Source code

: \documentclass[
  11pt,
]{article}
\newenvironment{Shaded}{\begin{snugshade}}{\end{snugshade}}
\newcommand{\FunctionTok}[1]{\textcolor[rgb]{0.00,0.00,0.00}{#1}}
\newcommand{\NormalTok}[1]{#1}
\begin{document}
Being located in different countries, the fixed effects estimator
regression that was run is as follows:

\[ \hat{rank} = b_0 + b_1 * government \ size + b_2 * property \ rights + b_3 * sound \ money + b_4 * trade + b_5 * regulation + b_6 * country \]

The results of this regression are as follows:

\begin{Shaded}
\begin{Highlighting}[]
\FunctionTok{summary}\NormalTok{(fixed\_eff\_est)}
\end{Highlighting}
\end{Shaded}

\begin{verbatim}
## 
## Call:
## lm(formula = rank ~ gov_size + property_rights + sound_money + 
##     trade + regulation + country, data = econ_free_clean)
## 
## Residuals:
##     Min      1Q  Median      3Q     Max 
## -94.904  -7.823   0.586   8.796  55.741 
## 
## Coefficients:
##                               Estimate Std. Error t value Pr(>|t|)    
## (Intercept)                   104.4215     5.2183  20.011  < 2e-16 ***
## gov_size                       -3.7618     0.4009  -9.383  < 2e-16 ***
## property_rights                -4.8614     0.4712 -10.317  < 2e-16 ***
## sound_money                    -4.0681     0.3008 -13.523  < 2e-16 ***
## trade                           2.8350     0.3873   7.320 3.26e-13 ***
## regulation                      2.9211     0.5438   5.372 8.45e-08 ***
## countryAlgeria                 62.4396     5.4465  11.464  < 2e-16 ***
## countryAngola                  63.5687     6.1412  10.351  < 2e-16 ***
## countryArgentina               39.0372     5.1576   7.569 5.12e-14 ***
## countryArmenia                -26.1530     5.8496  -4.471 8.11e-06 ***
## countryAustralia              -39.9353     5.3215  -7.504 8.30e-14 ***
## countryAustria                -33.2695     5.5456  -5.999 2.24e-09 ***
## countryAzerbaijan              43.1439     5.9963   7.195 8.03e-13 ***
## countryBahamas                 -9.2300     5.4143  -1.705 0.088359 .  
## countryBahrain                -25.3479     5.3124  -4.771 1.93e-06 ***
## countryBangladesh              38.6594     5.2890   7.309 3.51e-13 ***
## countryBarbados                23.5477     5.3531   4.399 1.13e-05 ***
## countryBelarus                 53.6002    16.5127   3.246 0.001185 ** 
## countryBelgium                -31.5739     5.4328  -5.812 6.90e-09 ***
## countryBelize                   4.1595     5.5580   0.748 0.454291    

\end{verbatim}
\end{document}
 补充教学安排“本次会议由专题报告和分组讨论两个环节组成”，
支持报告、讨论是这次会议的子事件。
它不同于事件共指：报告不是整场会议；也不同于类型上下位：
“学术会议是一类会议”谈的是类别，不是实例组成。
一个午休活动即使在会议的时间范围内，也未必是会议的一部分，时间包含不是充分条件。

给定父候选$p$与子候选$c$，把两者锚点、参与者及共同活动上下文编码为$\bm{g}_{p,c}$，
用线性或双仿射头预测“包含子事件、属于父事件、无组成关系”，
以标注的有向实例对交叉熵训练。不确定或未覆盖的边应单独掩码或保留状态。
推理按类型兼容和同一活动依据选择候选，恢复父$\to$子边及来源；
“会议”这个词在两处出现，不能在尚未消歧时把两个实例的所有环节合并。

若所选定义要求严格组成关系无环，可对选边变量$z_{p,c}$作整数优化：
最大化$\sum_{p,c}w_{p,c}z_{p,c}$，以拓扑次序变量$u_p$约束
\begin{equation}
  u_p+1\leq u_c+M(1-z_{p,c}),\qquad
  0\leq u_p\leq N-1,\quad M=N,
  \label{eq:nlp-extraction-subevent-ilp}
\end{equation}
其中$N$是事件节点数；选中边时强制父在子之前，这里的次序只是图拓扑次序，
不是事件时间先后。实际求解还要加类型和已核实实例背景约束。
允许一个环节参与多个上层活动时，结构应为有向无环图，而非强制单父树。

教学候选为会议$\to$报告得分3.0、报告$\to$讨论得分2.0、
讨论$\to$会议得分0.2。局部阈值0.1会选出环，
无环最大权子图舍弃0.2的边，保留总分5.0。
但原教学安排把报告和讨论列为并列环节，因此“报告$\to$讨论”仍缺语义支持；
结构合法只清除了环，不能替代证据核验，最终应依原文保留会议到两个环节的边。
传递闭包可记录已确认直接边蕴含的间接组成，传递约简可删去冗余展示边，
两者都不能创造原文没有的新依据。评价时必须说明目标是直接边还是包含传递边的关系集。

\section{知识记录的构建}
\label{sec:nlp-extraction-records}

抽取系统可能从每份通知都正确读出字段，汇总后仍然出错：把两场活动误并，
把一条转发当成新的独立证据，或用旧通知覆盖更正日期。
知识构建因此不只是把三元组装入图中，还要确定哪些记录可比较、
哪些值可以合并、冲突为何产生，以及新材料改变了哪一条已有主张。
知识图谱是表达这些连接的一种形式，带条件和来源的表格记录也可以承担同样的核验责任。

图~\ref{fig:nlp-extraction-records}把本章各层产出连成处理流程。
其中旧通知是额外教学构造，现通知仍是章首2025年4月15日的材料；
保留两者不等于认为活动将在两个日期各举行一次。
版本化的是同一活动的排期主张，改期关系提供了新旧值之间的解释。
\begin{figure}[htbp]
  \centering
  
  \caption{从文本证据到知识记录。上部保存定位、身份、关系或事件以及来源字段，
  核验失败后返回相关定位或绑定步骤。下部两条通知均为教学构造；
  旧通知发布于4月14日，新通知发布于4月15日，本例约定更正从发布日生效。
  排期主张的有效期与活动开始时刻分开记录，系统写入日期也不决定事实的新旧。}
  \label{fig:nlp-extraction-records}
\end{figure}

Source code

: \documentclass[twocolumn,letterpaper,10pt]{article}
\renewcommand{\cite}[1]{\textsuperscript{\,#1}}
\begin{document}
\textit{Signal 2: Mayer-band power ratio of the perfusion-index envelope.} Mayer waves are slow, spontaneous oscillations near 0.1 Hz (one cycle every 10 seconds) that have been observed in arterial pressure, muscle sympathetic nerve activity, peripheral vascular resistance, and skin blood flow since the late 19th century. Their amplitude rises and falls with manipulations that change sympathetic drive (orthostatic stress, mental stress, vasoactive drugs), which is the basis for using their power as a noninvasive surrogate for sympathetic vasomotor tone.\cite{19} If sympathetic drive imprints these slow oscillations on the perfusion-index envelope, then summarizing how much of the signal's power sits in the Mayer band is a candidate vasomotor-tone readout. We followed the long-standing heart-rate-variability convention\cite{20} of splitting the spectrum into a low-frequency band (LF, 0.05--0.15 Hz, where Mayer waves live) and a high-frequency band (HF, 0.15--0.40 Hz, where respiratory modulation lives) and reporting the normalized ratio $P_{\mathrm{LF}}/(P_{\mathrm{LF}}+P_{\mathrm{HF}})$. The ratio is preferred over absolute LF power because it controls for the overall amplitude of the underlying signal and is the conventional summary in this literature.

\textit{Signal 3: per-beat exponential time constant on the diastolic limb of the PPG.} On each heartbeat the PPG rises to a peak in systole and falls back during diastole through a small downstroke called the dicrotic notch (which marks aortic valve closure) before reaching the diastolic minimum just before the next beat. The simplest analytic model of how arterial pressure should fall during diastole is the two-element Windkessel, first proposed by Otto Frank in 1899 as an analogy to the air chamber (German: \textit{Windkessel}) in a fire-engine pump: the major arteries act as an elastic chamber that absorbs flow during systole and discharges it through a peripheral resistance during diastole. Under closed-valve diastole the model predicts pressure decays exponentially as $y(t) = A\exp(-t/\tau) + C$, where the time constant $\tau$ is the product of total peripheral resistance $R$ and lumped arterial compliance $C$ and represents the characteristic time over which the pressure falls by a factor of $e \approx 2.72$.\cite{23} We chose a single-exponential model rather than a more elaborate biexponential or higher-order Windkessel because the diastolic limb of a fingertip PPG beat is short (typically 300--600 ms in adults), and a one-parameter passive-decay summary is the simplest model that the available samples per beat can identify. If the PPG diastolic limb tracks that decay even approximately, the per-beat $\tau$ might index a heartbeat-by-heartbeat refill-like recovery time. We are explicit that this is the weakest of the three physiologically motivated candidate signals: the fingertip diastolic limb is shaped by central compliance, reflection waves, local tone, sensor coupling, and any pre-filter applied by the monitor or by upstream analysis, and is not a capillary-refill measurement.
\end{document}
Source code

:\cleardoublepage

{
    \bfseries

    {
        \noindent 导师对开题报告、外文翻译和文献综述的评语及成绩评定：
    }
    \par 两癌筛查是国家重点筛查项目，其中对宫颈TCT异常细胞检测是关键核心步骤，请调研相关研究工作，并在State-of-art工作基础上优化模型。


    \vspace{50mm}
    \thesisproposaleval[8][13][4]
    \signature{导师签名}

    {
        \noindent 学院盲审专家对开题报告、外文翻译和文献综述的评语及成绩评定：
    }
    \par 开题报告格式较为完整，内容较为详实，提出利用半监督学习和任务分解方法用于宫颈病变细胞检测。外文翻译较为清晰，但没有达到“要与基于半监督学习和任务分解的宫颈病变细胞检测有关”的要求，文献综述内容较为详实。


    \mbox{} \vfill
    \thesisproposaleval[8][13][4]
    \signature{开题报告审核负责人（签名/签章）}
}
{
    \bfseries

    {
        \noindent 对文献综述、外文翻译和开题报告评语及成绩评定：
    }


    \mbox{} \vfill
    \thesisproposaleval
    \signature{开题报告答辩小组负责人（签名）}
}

* Exercise details
Leave out every line above except those from the line with "它不同于事件共指：报告不是整场会议；也不同于类型上下位：" up to and including the line with "哪些值可以合并、冲突为何产生，以及新材料改变了哪一条已有主张。", and copy those exactly.

* Result of the exercise
它不同于事件共指：报告不是整场会议；也不同于类型上下位：
“学术会议是一类会议”谈的是类别，不是实例组成。
一个午休活动即使在会议的时间范围内，也未必是会议的一部分，时间包含不是充分条件。

给定父候选$p$与子候选$c$，把两者锚点、参与者及共同活动上下文编码为$\bm{g}_{p,c}$，
用线性或双仿射头预测“包含子事件、属于父事件、无组成关系”，
以标注的有向实例对交叉熵训练。不确定或未覆盖的边应单独掩码或保留状态。
推理按类型兼容和同一活动依据选择候选，恢复父$\to$子边及来源；
“会议”这个词在两处出现，不能在尚未消歧时把两个实例的所有环节合并。

若所选定义要求严格组成关系无环，可对选边变量$z_{p,c}$作整数优化：
最大化$\sum_{p,c}w_{p,c}z_{p,c}$，以拓扑次序变量$u_p$约束
\begin{equation}
  u_p+1\leq u_c+M(1-z_{p,c}),\qquad
  0\leq u_p\leq N-1,\quad M=N,
  \label{eq:nlp-extraction-subevent-ilp}
\end{equation}
其中$N$是事件节点数；选中边时强制父在子之前，这里的次序只是图拓扑次序，
不是事件时间先后。实际求解还要加类型和已核实实例背景约束。
允许一个环节参与多个上层活动时，结构应为有向无环图，而非强制单父树。

教学候选为会议$\to$报告得分3.0、报告$\to$讨论得分2.0、
讨论$\to$会议得分0.2。局部阈值0.1会选出环，
无环最大权子图舍弃0.2的边，保留总分5.0。
但原教学安排把报告和讨论列为并列环节，因此“报告$\to$讨论”仍缺语义支持；
结构合法只清除了环，不能替代证据核验，最终应依原文保留会议到两个环节的边。
传递闭包可记录已确认直接边蕴含的间接组成，传递约简可删去冗余展示边，
两者都不能创造原文没有的新依据。评价时必须说明目标是直接边还是包含传递边的关系集。

\section{知识记录的构建}
\label{sec:nlp-extraction-records}

抽取系统可能从每份通知都正确读出字段，汇总后仍然出错：把两场活动误并，
把一条转发当成新的独立证据，或用旧通知覆盖更正日期。
知识构建因此不只是把三元组装入图中，还要确定哪些记录可比较、
哪些值可以合并、冲突为何产生，以及新材料改变了哪一条已有主张。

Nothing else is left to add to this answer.